The French prosecution has asked for a seven-year jail term and a €300,000 penalty against ex-President Nicolas Sarkozy. This request stems from claims suggesting that Gaddafi’s administration in Libya potentially provided illicit funding for Sarkozy’s 2017 bid for presidency.

The National Financial Prosecutor’s Office (PNF) also called for a five-year ban on Sarkozy’s civic, civil and family rights, a measure that would bar him from holding elected office or serving in any public judicial role.

The proceedings, starting from January and anticipated to wrap up by April 10th, stand as the gravest among several legal controversies overshadowing Sarkozy’s time after his presidency.

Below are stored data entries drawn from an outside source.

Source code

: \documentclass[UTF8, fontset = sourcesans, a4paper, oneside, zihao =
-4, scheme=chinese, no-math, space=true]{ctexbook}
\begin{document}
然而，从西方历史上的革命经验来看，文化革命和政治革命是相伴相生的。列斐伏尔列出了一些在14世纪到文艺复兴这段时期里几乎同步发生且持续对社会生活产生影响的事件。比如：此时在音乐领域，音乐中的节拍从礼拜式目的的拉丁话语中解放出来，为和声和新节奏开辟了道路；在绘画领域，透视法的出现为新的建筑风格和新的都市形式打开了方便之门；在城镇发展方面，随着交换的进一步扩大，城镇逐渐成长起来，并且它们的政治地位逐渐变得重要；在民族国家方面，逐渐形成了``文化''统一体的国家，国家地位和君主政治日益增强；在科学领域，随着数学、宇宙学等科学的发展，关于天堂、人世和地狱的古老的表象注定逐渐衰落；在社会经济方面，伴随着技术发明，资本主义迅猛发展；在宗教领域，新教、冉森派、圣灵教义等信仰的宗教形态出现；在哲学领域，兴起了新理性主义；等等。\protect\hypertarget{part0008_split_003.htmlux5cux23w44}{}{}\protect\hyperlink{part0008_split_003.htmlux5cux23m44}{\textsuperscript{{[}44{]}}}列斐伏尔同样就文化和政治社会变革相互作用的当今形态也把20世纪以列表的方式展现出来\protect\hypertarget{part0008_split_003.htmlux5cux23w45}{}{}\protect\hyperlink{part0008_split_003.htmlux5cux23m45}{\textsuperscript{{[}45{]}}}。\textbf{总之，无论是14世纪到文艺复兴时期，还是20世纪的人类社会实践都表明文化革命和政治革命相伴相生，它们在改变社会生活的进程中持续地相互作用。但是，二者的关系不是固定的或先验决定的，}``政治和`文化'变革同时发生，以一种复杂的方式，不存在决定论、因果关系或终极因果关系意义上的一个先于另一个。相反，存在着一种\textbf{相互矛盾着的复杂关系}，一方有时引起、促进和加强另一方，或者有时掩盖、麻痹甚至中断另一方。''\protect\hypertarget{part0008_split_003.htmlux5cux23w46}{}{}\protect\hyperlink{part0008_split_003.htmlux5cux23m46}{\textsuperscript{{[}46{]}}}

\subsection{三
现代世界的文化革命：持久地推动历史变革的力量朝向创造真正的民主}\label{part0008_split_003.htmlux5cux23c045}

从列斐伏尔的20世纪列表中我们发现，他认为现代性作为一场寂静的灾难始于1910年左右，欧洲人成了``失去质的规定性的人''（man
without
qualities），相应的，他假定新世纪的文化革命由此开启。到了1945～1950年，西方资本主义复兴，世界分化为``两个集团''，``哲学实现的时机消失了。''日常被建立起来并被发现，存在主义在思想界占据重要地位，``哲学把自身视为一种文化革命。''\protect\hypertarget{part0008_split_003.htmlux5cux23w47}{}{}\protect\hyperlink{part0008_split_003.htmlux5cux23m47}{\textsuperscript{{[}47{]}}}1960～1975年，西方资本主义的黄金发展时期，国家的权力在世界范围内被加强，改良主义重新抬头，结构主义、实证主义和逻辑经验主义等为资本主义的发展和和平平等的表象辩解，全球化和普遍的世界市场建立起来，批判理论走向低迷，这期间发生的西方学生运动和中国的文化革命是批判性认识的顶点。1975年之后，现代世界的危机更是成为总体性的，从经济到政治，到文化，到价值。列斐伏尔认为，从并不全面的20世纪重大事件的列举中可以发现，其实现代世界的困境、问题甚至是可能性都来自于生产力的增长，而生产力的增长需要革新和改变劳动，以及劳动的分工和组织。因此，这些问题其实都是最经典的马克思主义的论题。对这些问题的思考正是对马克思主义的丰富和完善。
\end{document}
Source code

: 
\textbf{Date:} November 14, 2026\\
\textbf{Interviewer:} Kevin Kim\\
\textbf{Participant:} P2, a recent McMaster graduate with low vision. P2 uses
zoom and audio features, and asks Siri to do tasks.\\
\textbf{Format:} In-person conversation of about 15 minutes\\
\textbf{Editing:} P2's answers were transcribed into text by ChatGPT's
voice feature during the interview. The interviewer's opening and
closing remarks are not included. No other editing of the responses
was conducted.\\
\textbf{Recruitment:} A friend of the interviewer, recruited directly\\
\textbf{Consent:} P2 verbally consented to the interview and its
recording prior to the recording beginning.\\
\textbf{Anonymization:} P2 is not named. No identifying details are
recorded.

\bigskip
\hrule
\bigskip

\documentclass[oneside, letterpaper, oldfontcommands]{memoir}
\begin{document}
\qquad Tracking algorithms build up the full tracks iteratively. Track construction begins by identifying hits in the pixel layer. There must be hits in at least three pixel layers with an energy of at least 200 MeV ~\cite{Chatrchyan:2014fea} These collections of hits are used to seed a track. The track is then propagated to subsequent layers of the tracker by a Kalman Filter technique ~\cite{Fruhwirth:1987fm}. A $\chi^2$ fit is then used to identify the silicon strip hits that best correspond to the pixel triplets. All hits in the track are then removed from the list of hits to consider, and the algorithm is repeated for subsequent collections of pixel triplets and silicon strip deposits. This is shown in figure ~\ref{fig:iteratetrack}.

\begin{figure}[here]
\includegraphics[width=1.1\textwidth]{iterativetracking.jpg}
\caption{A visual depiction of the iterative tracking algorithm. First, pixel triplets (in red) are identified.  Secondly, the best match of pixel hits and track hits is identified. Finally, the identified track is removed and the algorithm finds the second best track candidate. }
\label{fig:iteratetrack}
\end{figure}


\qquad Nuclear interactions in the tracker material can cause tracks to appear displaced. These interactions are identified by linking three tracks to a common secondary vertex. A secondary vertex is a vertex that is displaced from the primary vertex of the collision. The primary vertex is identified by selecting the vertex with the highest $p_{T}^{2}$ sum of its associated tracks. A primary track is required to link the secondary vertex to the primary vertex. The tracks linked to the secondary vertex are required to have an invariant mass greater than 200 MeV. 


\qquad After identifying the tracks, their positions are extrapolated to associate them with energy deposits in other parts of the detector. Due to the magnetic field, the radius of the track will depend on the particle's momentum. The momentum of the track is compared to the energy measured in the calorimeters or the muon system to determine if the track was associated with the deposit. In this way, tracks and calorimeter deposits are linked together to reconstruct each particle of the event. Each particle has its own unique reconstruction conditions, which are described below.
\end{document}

The former French leader, Nicolas Sarkozy, who served as president from 2007 to 2012 and is now 70 years old, is facing accusations including passive corruption, unlawful funding for his election campaigns, hiding the misappropriation of public money, and being part of a criminal group.

He has refuted any claims of misconduct.

The accusations date back to 2011, when a Libyan news outlet and Gaddafi himself claimed that the Libyan government had covertly channeled millions of euros into Sarkozy’s 2007 election campaign.

In 2012, the French investigative platform Mediapart released documents they claimed were from a Libyan intelligence memo. The papers indicated an alleged financial arrangement of €50 million.

Sarkozy dismissed the paper as fake news and filed a lawsuit for defamation.

Later, French judges indicated that the document seemed genuine; however, no definitive proof of a concluded deal has been shown.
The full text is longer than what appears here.